ASSIGNMENT – What is needed is every line of the data that includes the word "https". Please copy each one.

SUPPLIED INFORMATION –
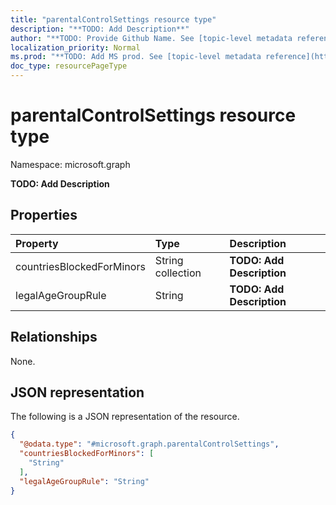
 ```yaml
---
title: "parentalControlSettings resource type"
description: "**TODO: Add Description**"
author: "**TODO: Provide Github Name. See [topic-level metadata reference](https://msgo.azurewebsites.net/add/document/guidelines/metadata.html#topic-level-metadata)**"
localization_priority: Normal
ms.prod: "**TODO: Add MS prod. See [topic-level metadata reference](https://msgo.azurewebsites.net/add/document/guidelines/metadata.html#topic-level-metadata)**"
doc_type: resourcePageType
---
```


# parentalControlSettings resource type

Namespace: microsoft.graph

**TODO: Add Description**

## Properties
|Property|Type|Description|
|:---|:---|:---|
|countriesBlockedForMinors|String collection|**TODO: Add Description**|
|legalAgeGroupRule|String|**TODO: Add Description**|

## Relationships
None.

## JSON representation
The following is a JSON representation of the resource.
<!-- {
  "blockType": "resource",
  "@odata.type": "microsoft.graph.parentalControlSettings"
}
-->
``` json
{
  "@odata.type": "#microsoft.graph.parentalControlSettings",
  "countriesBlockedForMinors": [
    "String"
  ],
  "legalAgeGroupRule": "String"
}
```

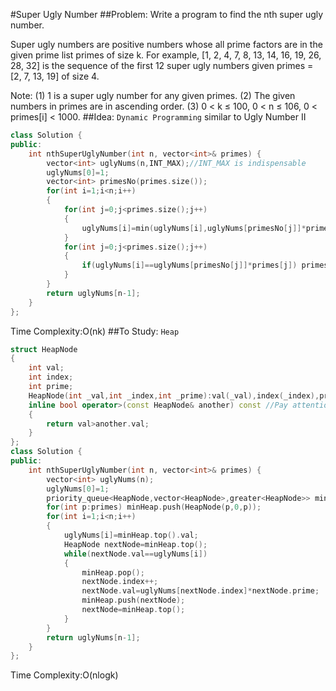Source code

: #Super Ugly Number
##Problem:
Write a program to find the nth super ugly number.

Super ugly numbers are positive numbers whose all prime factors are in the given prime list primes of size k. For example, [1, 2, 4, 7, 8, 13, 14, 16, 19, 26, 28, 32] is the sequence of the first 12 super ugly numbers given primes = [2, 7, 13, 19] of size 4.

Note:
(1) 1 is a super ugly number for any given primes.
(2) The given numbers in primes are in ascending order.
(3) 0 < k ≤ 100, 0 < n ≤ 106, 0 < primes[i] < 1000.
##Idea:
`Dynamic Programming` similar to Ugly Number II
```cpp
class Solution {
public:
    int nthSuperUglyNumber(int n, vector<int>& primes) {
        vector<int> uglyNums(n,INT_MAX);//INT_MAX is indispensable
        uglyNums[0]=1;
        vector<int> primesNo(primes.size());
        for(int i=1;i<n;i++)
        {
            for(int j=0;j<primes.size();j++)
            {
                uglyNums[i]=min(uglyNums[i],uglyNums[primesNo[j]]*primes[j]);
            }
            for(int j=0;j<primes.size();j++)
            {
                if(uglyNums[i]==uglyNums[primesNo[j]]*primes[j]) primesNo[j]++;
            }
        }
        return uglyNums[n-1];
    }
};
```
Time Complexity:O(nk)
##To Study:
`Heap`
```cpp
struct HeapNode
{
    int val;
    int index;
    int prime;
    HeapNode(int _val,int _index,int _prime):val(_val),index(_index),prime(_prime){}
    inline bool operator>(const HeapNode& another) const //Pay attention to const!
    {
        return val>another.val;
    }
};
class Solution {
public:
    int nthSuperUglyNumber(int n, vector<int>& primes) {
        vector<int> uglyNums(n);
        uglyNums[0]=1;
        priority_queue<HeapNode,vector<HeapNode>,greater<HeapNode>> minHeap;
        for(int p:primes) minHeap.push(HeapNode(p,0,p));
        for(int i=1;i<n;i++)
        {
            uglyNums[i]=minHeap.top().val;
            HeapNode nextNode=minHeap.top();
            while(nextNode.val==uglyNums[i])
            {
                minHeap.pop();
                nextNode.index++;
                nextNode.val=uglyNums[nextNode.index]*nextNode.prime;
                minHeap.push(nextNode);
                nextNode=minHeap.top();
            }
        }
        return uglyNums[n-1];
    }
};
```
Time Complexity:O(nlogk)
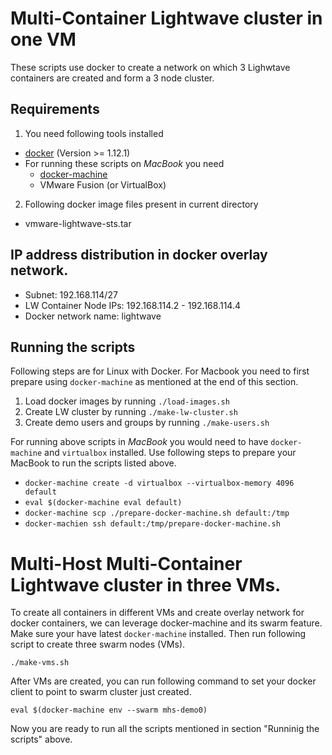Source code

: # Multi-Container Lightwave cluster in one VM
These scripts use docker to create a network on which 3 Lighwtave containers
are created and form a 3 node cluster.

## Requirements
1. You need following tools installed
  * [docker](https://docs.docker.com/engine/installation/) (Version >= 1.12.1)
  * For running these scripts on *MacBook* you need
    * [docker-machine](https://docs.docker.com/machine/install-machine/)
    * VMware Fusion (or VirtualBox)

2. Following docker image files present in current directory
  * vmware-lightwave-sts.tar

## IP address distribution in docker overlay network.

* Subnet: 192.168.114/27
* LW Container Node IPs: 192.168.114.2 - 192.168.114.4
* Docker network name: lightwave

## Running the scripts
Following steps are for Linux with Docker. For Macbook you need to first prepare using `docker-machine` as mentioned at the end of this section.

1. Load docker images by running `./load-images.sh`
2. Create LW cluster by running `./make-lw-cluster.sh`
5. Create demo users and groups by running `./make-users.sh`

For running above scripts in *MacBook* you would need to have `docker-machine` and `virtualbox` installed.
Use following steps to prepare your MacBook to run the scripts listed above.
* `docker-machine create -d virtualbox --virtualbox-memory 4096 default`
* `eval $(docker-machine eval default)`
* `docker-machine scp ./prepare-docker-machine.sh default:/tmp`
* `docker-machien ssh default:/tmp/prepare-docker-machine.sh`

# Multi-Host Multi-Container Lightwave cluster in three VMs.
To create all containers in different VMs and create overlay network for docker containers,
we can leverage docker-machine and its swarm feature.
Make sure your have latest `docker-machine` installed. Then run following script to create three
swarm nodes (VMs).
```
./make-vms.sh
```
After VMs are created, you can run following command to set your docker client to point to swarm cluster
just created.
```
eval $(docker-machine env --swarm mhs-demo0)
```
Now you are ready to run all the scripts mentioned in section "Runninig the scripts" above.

EXPECTED ANSWER –
author: "**TODO: Provide Github Name. See [topic-level metadata reference](https://msgo.azurewebsites.net/add/document/guidelines/metadata.html#topic-level-metadata)**"
ms.prod: "**TODO: Add MS prod. See [topic-level metadata reference](https://msgo.azurewebsites.net/add/document/guidelines/metadata.html#topic-level-metadata)**"
  * [docker](https://docs.docker.com/engine/installation/) (Version >= 1.12.1)
    * [docker-machine](https://docs.docker.com/machine/install-machine/)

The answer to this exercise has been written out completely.